Su versión se desmorona como un castillo de arena en la playa de la Malvarrosa. Hace meses aseguraba que no le llegaron llamadas del Gobierno por falta de cobertura. Ahora, que hizo o recibió 16 llamadas antes de las 20:00. En ninguna de ellas, por cierto, aparece Feijóo. El líder del PP aseguró que Mazón le informaba “en tiempo real” sobre la catástrofe.

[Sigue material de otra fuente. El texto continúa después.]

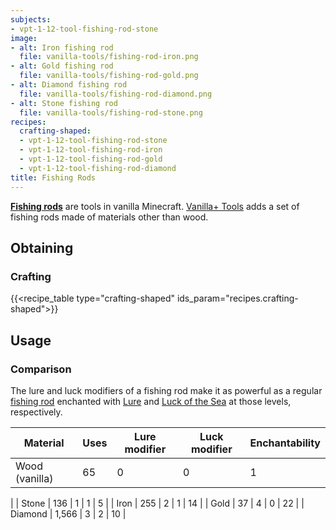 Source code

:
 ```yaml
---
subjects:
- vpt-1-12-tool-fishing-rod-stone
image:
- alt: Iron fishing rod
  file: vanilla-tools/fishing-rod-iron.png
- alt: Gold fishing rod
  file: vanilla-tools/fishing-rod-gold.png
- alt: Diamond fishing rod
  file: vanilla-tools/fishing-rod-diamond.png
- alt: Stone fishing rod
  file: vanilla-tools/fishing-rod-stone.png
recipes:
  crafting-shaped:
  - vpt-1-12-tool-fishing-rod-stone
  - vpt-1-12-tool-fishing-rod-iron
  - vpt-1-12-tool-fishing-rod-gold
  - vpt-1-12-tool-fishing-rod-diamond
title: Fishing Rods
---
```


**[Fishing rods](https://minecraft.gamepedia.com/Fishing_Rod)** are tools in
vanilla Minecraft. [Vanilla+ Tools](../) adds a set of
fishing rods made of materials other than wood.


Obtaining
---------

### Crafting
{{<recipe_table type="crafting-shaped" ids_param="recipes.crafting-shaped">}}


Usage
-----

### Comparison
The lure and luck modifiers of a fishing rod make it as powerful as a regular
[fishing rod](https://minecraft.gamepedia.com/Fishing_Rod) enchanted with
[Lure](https://minecraft.gamepedia.com/Lure) and [Luck of the
Sea](https://minecraft.gamepedia.com/Luck_of_the_Sea) at those levels,
respectively.

<!---
uses = mat.maxUses + 5
lureModifier = round(mat.efficiency / 3)
luckModifier = round(mat.harvestLevel / 2)
--->



| Material | Uses | Lure modifier | Luck modifier | Enchantability |
|---|---|---|---|---|
| Wood (vanilla) | 65 | 0 | 0 | 1 |
|
| Stone | 136 | 1 | 1 | 5 |
| Iron | 255 | 2 | 1 | 14 |
| Gold | 37 | 4 | 0 | 22 |
| Diamond | 1,566 | 3 | 2 | 10 |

Si eso es cierto, o le informaba por telepatía o Feijóo mintió descaradamente.
El sumario es aún más demoledor. La mayoría de las 227 víctimas mortales murieron antes de que se activara la alerta. “Tenían que haber avisado”, denuncian los informes. No lo hicieron. Mazón no estaba. Feijóo le cubrió. Y ahora la mentira se está ahogando en la misma riada que arrasó Valencia.

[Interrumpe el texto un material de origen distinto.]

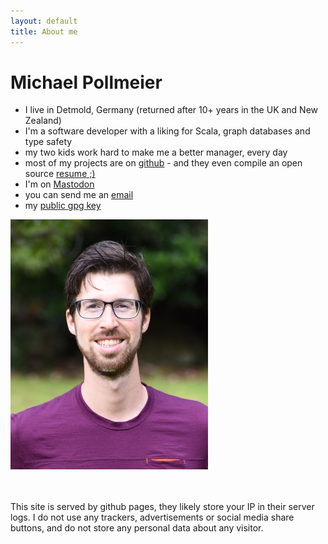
```yaml
---
layout: default
title: About me
---
```


<div id="about">
  <h1>Michael Pollmeier</h1>

  <ul>
    <li>I live in Detmold, Germany (returned after 10+ years in the UK and New Zealand)</li>
    <li>I'm a software developer with a liking for Scala, graph databases and type safety</li>
    <li>my two kids work hard to make me a better manager, every day</li>
    <li>most of my projects are on <a href="https://github.com/mpollmeier/">github</a> - and they even compile an open source <a href="http://resume.github.io/?mpollmeier">resume ;)</a></li>
    <li>I'm on <a href="https://mastodontech.de/@mpollmeier">Mastodon</a></li>
    <li>you can send me an <a href="mailto:michael@michaelpollmeier.com">email</a> </li>
    <li>my <a href="https://fileshare.michaelpollmeier.com/michaelpollmeier.asc">public gpg key</a> </li>
  </ul>

  <img src="/images/michael-pollmeier.jpg" alt="Michael Pollmeier" height="400px" />
  
  <br/><br/>
  This site is served by github pages, they likely store your IP in their server logs. I do not use any trackers, advertisements or social media share buttons, and do not store any personal data about any visitor.

</div>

El PP ya ha activado el modo supervivencia. Lo llaman “esperar el momento oportuno para tomar una decisión”. En román paladino: Feijóo va a dejar que Mazón se pudra solo y, cuando el olor sea insoportable, lo tirará por la borda.

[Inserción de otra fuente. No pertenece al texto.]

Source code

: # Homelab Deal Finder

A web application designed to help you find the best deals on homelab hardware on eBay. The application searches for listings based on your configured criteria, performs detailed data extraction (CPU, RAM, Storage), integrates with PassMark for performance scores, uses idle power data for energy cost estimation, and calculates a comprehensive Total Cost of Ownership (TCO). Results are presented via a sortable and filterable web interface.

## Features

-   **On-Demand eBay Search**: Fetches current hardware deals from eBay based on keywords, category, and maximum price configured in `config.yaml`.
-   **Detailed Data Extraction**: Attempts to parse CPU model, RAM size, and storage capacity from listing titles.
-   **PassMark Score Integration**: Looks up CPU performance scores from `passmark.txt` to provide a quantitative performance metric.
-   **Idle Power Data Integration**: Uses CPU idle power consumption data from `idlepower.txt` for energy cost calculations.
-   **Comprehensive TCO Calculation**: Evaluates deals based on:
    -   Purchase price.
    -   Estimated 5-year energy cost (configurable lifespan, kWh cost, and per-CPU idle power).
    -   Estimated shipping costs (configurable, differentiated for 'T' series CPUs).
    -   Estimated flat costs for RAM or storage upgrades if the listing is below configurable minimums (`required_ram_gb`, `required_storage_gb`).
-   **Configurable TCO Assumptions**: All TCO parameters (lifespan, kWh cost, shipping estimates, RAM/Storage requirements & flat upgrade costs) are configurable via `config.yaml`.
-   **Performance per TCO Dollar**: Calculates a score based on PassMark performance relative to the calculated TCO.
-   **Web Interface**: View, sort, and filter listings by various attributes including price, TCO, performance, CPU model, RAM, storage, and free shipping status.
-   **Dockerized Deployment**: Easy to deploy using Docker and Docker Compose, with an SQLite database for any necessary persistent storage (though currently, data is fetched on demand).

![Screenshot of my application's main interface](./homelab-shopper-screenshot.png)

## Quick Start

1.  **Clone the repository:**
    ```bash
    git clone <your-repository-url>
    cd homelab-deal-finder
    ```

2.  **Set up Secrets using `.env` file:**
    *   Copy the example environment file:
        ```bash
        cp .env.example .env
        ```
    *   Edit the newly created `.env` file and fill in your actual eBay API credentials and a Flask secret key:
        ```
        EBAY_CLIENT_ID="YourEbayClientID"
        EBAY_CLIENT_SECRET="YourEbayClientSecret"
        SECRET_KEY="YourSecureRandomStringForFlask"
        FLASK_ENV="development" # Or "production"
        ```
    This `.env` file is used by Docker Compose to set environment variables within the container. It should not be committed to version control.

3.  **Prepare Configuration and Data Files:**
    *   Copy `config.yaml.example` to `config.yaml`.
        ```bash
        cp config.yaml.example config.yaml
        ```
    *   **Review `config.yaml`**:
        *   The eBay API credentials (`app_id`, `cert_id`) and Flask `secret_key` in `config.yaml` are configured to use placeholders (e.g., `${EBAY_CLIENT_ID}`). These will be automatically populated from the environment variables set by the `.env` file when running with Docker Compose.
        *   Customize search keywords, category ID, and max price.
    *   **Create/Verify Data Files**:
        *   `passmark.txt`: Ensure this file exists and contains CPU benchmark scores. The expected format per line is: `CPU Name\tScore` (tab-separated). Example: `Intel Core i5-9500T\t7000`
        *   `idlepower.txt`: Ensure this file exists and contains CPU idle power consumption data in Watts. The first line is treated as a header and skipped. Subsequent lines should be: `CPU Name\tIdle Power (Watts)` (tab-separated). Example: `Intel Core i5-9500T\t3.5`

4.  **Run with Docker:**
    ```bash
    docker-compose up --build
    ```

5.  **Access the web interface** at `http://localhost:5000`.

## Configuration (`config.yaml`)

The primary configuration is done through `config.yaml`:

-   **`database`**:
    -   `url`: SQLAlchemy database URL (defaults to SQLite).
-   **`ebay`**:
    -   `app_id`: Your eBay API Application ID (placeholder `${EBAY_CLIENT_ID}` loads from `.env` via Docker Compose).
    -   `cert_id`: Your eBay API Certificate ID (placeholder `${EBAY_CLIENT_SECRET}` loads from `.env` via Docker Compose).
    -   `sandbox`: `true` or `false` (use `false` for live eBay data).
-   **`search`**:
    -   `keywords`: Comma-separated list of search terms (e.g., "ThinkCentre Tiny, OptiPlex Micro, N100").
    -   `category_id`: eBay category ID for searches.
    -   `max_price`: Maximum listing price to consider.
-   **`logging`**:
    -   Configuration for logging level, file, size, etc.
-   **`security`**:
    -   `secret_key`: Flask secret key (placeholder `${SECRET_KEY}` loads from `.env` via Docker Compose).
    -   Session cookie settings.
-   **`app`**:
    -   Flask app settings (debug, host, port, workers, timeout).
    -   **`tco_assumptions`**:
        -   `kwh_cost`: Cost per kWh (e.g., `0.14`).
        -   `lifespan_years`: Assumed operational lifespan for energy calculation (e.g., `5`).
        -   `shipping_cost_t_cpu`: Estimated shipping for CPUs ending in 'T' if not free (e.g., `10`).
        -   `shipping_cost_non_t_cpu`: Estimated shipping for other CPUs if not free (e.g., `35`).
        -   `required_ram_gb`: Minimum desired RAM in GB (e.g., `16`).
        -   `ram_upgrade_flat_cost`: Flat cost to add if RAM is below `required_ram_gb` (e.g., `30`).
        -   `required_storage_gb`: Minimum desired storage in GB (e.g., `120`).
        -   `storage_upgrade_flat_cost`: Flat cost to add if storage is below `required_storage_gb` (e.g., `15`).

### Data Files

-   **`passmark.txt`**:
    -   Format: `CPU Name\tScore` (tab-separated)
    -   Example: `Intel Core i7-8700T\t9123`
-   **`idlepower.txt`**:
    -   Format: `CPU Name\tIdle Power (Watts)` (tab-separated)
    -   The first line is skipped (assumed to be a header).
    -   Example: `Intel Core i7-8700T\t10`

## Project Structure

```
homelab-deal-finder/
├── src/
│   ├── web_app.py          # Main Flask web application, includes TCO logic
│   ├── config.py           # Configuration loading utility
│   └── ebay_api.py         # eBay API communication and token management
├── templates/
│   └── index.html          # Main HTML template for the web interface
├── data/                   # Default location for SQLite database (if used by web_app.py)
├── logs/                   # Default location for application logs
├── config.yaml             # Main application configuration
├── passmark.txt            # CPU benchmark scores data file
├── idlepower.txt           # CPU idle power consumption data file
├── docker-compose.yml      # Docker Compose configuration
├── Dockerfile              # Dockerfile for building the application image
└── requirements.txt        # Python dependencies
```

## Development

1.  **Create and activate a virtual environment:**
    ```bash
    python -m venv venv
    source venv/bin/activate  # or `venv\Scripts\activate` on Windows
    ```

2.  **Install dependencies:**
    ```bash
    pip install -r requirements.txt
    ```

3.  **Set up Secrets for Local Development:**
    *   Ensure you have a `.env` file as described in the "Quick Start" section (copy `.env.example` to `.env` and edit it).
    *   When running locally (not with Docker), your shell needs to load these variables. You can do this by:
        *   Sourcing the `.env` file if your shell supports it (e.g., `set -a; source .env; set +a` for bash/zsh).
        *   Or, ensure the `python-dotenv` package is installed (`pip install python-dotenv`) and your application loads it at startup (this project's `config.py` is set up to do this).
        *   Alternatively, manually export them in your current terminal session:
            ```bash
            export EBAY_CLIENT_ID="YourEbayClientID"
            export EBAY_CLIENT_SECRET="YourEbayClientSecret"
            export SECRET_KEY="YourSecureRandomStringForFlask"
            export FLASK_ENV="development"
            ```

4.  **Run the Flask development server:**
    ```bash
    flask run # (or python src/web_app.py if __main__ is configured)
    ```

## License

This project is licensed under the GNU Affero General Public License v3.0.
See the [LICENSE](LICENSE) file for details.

La prueba del abandono fue el acto del lunes en el hotel Ritz de Madrid. Allí estaban casi todos los pesos pesados del PP, pero Feijóo no. Tampoco Ayuso. Ni un solo presidente autonómico. ¿Casualidad? No. Mazón se quedó rodeado de cargos intermedios y periodistas bien educados, intentando maquillar su imagen. Pero cuando un político empieza a contar llamadas una por una, como quien enseña tickets en la caja del súper, es que está al borde del abismo.
El problema de Feijóo es que deshacerse de Mazón no es fácil. No porque le tenga aprecio, sino porque depende de Vox para gobernar. Y Vox prefiere a un Mazón moribundo antes que un nuevo candidato que les haga sombra. El PP, mientras tanto, juega a esconderse. Feijóo huyó por la puerta de atrás del Congreso para no dar explicaciones. Tellado, Gamarra, Sémper, todos mudos. El partido que exige dimisiones por todo ahora defiende que Mazón siga en el cargo aunque la justicia hable de “homicidios por imprudencia grave”.
Pero el tiempo se agota. Las Fallas están a la vuelta de la esquina y las calles de Valencia pueden convertirse en el escenario de la quema pública de Mazón. Y si no es ahí, será en los tribunales. El humo de la cremà subirá al cielo. Y con él, la carrera política de un president que desapareció cuando su pueblo más lo necesitaba.